Many of the less established factions or smaller militant groups are difficult to place on a map as they tend to keep on the move. Even if they establish bases, we have very little to no intel on their deployments that far out. Even most of the borders of the larger groups shown are approximate at best, and may not be up to date with the present situation.


Kelsac Periphery: the hazy fringe of Covenant space in Siakar, where, over a roughly 200-300-light-year span, what they consider "civilized" worlds gradually thin out and uncharted space begins. During the Covenant's reign, many fringe elements such as pirates and anti-centralization dissidents called the area home; there were parts of the vast Covenant frontier where rogue worlds, systems or even entire interstellar groupings existed for decades or centuries effectively outside High Council authority, only to be re-assimilated as the Covenant's slow but inexorable expansion front reached them. Indeed, a notable number of the conflicts the Covenant experienced were focused on the re-integration of break-off elements such as these. During the war, the Covenant took significant steps to pacify the immediate region surrounding the sliplanes their expeditionary fleets used to assault the human sphere. Since the Covenant lacked formal maps of their far-flung frontiers for the most part, it is likely that there are dozens or more sites of activity in the Hades Gulf we don't know of.

Hades Gulf: a several-hundred-light-year buffer zone of mostly uninhabited space between the human and ex-Covenant spheres. The Gulf's status as a key crossing region was first discovered during the Covenant War based on AI-processed data on outlying Covenant colonies by means of siphoning Covenant data systems, deep-space probes, as well as outlying super-telescopes. At the time, it was flagged as one of two primary viable avenues for retaliatory strikes into Covenant territory (i.e. ones that did not rely on Covenant slipspace transit). In the post-war era, it has become one of the hotspots for new human colonies as well as Joint-Occupation Zone activity.

Chikri-Merkaa Strand: loosely defined as the region of stars between and in vicinity of the Chikri and Merkaa systems, of which the latter is purely a historical inclusion as that system has not had any major significance for hundreds of years since the civil conflict known as the First Discordance at Siakar.
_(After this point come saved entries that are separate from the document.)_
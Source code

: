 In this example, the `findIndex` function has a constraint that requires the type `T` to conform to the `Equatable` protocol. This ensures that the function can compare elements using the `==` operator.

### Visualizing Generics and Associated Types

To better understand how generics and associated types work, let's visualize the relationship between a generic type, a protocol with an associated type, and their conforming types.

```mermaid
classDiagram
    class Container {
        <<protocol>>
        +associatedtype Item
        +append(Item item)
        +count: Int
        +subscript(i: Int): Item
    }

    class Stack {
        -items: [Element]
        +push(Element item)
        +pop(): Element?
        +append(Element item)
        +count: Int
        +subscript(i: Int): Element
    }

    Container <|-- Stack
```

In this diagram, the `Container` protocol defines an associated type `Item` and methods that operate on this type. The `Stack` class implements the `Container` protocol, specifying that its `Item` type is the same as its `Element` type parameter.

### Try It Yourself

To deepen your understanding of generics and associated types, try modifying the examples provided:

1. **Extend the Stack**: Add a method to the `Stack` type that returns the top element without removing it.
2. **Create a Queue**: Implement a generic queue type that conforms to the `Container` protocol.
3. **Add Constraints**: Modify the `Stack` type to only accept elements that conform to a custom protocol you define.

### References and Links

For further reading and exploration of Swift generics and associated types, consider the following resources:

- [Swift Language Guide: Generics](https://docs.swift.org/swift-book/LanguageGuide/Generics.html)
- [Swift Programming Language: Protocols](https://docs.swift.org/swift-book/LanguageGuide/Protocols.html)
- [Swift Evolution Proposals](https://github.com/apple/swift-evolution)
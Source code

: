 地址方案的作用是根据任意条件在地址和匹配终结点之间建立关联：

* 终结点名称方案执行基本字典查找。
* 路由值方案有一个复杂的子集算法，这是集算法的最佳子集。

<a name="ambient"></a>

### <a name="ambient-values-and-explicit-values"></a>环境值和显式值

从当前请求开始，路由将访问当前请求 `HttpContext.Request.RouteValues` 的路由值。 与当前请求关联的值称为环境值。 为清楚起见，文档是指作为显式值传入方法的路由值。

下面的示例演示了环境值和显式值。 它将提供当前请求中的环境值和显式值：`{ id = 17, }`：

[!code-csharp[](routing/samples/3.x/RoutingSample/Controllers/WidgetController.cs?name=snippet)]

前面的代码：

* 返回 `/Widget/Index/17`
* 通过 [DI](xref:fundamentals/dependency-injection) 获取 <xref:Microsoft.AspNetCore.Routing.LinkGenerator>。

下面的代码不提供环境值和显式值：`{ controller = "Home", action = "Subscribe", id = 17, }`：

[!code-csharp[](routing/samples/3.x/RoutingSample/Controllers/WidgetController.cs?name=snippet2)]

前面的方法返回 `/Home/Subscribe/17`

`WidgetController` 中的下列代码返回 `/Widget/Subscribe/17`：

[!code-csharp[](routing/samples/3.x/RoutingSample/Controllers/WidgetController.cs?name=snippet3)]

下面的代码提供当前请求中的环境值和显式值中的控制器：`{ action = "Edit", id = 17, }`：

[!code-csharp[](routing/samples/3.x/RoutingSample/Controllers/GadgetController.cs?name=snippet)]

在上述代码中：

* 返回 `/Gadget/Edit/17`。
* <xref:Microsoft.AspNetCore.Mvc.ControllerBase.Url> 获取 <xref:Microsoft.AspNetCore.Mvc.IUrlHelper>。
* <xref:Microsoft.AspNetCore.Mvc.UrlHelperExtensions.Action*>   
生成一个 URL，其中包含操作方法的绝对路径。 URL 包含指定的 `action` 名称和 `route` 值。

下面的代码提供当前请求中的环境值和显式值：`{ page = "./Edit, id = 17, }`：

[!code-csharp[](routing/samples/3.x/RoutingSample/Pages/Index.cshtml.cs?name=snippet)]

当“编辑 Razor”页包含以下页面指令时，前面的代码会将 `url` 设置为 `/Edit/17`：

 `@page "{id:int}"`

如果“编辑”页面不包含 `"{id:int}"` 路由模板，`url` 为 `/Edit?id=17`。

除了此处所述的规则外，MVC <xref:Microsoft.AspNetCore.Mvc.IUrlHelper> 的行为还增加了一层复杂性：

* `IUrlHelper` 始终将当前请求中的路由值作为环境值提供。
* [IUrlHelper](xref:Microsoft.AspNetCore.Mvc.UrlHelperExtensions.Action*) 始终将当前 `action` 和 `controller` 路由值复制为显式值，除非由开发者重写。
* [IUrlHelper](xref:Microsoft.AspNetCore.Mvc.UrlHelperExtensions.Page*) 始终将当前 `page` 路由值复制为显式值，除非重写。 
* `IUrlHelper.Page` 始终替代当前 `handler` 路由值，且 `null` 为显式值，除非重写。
The Merkaa system's primary world, Jai Shua, was once a key center of culture and military power to rival the CMC's current capital world, Radiant Zenith, but they had the misfortune of having picked the wrong side in the war - eventually leading to the world's utter ruination. Now only sand-blasted ruins of past glory remain, and not many set foot on the world as it is rumored to be haunted.

Firmament's Apex: a collection of several hundred stars neighboring the Chikri-Merkaa Strand, Firmament's Apex (named as such for its location relatively high above the galactic plane) has historically been a key seat of governmental and military power in the Siakar Expanse - something that has enabled the current Golden Compact to establish itself as one of the key players in the region.

Jjaibii Shroud: a diffuse nebula home to several dozen colonies, staging areas and military depots, most of which were established by the Covenant during the war. While largely considered a remote backwater up until now, in the post-war era, the Jjaibii Shroud Nexus' consolidation of power in the spaceport known as the Rift, as well as the gradual opening up of trade to the human sphere, have made the area considerably more significant than before as a center of commerce. The Shroud's lack of well-established power structures, especially in the wake of the Great Schism, also made it easier for the Nexus to seize control of major infrastructure in the nebula.

Hark'azai Curtain: a grouping of stars that gets its name from a local supernova remnant, the Hark'azai Curtain was one of the Covenant's fleet attack routes during the war, alongside the Jjaibii Shroud. Considered a backwater by Covenant standards, it is an unstable region home to many small pirate bands and factions of variable repute. Despite this, access to the Gulfstream Route provided by the nearby Ouras Transit Node, as well as the secondary trade routes running to the Hezzaggor Verge make it moderately active.

Resrili-Lyhk Wastes & the Tirn Flux Zone: the Wastes get their name from the two dozen worlds there ravaged during and after the Great Schism. Now, they are politically unstable areas home to numerous unaffiliated worlds and unchecked pirate activity around shipping lanes, and the disruption of trade routes and the destruction of food production centers or supply convoys has led to enormous famines and the collapse of social order across entire worlds. Most recently, the Jjaibii Shroud Nexus has been making headway into pacifying several routes used by their trade convoys in the region, but it may be decades if not centuries before the region sees true stability.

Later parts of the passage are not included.